USA-style 100A service is at 240V, and larger appliances (including EV charging) use the 240V. So comparing a USA 100A service to a UK 100A main fuse is a like-for-like comparison.
However, although 100A (or even 80A in some areas) is the maximum single phase service here, the difference is that larger services are provided at three-phase - so the next step up in the UK would be 3x60A or 3x100A. Both of those sizes are available in homes in the UK, and you do find them at larger properties, particularly those built with electric heating.
These larger services are less common here, being a combination of smaller typical house sizes, much less common use of electric heating and extremely rare use of air conditioning, also that where you do get whole-house electric heating it's typically night storage heating.
However, a separate issue where I don't have figures for the USA is how the supplier's equipment behind those service sizes are shared. A street of 10 houses each with 100A service will never have a 1000A-rated transformer and service cables supplying them - the supplier will assume there is some averaging out of the load between the properties on the street, and will also allow limited overloading: it's OK to run a 100A-rated transformer at 150A for an hour or so while everybody cooks dinner, so long as there's time for it to cool down again afterwards. There's also a factor that under UK conditions maximum demand is in cold weather, so the service equipment can take more load without overheating since the outdoor temperature on those peak demand days is that much colder (the opposite applies in many parts of USA where maximum demand is for aircon).
In the UK, typical numbers are that each of these houses with 100A service (23kW max) is assumed to draw on average no more than 2 to 3kW depending on the size of house (so 8-13A long term average).
This is all fine for traditional domestic loads, but runs into trouble with both EV charging and solar.

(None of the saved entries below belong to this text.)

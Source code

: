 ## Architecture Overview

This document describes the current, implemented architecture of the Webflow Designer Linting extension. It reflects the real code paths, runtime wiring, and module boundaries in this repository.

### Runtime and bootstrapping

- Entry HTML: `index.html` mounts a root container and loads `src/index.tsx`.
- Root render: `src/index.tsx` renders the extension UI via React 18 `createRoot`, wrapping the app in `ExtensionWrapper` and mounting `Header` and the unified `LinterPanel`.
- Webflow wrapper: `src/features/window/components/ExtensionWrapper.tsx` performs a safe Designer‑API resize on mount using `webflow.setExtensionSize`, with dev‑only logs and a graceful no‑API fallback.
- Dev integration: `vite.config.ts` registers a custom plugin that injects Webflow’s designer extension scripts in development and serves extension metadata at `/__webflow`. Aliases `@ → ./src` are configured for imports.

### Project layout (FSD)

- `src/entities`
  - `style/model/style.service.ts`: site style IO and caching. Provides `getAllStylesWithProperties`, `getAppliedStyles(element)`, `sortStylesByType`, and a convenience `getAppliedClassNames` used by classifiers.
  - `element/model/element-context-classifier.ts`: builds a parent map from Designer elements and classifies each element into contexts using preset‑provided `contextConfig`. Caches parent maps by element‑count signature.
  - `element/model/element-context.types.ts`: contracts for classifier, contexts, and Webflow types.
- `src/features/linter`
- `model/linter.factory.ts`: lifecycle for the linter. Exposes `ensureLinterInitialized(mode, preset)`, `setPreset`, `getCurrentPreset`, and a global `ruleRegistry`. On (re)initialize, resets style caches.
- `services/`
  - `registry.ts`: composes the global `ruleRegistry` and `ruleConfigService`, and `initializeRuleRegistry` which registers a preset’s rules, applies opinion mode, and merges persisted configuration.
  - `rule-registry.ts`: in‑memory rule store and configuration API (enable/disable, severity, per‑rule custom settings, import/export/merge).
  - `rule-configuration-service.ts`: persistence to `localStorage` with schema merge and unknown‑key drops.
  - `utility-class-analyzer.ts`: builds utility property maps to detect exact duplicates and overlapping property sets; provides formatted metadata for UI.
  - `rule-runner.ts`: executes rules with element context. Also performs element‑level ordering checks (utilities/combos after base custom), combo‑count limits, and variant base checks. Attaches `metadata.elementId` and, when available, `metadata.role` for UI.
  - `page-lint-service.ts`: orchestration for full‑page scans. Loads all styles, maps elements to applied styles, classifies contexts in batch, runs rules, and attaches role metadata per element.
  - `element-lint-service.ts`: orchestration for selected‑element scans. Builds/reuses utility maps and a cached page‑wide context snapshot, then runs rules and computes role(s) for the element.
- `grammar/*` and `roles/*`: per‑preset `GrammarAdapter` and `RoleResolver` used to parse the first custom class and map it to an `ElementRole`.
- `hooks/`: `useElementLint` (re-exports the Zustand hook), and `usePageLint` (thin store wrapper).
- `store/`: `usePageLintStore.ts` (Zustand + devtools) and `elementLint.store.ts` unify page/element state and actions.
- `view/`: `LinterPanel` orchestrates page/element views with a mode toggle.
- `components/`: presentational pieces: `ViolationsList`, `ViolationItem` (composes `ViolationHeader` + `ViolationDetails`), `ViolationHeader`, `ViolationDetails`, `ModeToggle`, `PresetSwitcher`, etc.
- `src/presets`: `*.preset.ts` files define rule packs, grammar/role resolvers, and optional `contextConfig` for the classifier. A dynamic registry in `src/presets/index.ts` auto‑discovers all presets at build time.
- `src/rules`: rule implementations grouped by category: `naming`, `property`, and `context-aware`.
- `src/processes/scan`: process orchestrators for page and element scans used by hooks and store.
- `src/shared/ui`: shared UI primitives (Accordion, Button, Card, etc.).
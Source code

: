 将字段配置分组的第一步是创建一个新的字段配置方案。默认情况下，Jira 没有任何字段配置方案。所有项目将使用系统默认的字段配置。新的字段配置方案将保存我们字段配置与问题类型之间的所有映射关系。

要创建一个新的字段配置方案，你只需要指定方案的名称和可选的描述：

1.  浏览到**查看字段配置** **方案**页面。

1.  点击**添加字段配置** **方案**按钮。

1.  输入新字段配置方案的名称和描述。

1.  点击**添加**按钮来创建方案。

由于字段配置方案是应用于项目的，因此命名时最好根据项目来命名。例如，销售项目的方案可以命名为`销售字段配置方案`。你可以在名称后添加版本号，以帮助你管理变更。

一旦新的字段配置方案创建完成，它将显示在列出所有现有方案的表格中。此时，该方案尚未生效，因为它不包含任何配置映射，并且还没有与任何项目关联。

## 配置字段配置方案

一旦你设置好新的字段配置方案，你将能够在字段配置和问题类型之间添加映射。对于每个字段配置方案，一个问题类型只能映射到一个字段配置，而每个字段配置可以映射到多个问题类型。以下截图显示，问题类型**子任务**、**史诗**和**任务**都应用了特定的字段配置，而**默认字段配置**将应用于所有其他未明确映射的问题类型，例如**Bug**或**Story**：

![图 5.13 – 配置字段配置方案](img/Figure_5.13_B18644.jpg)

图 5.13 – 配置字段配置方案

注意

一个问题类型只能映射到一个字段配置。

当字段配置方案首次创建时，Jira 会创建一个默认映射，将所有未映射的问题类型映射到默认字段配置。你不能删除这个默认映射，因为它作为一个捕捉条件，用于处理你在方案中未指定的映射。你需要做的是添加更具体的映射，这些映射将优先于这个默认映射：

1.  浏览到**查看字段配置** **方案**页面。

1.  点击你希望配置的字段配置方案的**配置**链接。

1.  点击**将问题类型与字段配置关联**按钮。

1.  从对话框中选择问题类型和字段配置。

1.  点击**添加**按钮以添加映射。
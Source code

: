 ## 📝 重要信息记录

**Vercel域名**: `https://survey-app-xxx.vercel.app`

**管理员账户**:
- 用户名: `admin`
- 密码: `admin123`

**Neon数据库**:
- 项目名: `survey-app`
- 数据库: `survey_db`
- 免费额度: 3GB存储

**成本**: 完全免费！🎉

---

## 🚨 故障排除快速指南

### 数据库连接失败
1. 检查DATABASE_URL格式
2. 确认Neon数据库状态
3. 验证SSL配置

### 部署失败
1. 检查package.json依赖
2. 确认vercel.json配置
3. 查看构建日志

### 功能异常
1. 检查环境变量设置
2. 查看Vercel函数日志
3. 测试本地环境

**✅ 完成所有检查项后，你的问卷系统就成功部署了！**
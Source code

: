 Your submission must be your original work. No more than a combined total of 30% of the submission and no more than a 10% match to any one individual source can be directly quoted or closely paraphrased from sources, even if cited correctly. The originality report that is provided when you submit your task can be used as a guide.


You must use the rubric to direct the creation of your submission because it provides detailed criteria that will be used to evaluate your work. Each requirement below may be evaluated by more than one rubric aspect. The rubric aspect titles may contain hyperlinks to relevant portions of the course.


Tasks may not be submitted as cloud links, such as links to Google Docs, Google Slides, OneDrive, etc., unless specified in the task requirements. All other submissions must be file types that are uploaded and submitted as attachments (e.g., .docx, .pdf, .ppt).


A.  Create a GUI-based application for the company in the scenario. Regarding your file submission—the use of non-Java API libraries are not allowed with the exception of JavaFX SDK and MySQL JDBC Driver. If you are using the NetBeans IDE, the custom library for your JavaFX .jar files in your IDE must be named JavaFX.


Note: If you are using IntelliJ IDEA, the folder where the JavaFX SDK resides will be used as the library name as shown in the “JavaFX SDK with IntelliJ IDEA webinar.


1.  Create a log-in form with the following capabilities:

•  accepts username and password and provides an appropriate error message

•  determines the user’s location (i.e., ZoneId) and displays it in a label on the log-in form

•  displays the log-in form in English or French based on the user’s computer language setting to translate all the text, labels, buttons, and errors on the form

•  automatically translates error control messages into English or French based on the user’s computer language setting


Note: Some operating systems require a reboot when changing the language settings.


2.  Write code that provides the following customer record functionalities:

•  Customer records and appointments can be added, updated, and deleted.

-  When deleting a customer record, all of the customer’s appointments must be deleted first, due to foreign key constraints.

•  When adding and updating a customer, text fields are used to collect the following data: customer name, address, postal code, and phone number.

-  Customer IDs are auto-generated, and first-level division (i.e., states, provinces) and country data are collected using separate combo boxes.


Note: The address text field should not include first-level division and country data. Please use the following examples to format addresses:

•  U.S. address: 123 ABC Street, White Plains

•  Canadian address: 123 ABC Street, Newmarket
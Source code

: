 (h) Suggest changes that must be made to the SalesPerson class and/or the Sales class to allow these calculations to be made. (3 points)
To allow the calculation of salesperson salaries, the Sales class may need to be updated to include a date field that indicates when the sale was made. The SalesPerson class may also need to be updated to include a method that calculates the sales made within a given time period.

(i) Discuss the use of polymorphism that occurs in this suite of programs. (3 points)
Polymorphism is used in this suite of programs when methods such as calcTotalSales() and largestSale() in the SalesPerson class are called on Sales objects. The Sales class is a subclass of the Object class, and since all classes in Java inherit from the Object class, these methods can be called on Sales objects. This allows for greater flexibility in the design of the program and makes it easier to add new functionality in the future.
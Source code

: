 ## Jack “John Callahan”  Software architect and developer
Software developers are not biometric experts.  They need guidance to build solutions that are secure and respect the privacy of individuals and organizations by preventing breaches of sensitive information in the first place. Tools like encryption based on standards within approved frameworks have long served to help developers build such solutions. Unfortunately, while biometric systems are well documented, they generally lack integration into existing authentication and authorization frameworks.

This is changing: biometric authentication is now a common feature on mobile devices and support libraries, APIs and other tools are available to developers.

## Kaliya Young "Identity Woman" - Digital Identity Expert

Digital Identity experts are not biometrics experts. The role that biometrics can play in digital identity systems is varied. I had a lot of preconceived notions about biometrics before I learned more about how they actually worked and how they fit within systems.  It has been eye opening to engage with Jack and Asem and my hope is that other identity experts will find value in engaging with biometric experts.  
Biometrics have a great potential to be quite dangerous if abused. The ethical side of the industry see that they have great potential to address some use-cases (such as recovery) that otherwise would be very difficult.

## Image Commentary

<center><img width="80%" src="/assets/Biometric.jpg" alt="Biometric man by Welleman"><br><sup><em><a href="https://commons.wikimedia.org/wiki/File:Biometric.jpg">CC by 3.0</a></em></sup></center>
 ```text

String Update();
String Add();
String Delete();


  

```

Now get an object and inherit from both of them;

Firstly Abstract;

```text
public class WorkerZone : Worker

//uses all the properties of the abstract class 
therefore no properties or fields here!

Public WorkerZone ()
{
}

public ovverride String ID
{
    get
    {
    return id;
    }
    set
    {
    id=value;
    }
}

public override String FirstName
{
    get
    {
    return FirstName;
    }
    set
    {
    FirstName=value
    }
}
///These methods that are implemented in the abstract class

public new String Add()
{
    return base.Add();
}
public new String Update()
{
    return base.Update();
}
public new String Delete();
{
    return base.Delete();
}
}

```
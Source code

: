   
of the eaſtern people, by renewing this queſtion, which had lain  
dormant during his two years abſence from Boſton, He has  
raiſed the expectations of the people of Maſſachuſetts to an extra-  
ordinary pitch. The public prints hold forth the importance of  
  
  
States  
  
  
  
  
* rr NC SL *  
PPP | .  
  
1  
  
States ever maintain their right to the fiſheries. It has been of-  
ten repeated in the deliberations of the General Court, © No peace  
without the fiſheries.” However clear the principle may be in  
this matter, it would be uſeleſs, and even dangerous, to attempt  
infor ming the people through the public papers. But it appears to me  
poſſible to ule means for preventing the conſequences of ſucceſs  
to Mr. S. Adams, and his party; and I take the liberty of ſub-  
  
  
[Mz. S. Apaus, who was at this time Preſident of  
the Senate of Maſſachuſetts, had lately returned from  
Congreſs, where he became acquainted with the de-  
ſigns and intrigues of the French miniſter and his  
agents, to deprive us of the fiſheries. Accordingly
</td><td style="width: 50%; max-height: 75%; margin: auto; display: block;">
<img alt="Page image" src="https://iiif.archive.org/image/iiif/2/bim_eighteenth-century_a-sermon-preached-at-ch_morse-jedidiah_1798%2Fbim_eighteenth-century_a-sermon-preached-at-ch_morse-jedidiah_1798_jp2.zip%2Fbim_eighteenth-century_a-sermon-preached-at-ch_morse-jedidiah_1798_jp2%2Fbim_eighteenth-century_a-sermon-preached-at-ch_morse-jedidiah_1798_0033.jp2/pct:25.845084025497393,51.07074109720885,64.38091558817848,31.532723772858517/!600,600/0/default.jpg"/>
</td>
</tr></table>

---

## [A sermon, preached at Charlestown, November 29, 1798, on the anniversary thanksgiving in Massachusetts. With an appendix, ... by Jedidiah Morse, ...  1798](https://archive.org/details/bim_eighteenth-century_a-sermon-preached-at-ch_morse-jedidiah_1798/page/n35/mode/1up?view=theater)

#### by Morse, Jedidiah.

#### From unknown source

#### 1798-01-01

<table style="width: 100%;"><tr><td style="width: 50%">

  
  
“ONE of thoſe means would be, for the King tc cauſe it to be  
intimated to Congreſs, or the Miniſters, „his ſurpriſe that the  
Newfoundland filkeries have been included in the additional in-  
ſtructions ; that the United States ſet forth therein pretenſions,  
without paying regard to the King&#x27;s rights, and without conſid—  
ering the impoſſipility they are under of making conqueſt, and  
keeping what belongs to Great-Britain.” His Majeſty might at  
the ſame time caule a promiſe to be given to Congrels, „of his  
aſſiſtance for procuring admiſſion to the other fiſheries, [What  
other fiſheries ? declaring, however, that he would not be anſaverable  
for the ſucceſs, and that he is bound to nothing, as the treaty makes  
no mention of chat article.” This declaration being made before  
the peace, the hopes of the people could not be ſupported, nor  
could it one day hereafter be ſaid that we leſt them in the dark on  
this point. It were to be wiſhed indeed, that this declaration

There's no difficulty in installing 32A (7kW) EV charging at each house within the 100A maximum, but if everybody plugged in as soon as they got home (which is already peak load time for cooking the dinner, warming up the house etc.) then there would be a problem with the total load. Significant trouble is being pushed off for a little while into the future by time-based tariffs: notably "Economy 7" with cheaper rates starting at (typically) midnight, after most people are asleep and other loads are very low, but at slightly higher levels of EV adoption there would still be a problem with everybody starting their charging at midnight. It is in fact possible to support very high levels of EV adoption without major upgrades to the system, but only if the charging is spread across the whole of the night-time low-demand period (and possibly a bit at low demand times in the daytime too): if you assume all cars are EVs and they all drive the same mileage as they do now (and look at average numbers of cars per household etc), then there is in fact enough capacity to charge them all during the E7 period. So a mechanism to allow cars to charge at the right time to suit the local distribution system is going to be critical to enable high levels of EV adoption.
The same problem arises in reverse with solar: there's no problem connecting one 32A system on a house with a 100A supply, but if everybody in the street did it then at times of low load the distribution network wouldn't have the capacity to feed that much back into the grid. This time the problem favours California over typical UK conditions: with nobody using aircon and most people away from home in the daytime, peak solar generation coincides with minimal load on the local network and so all of it needs to be fed back into the grid.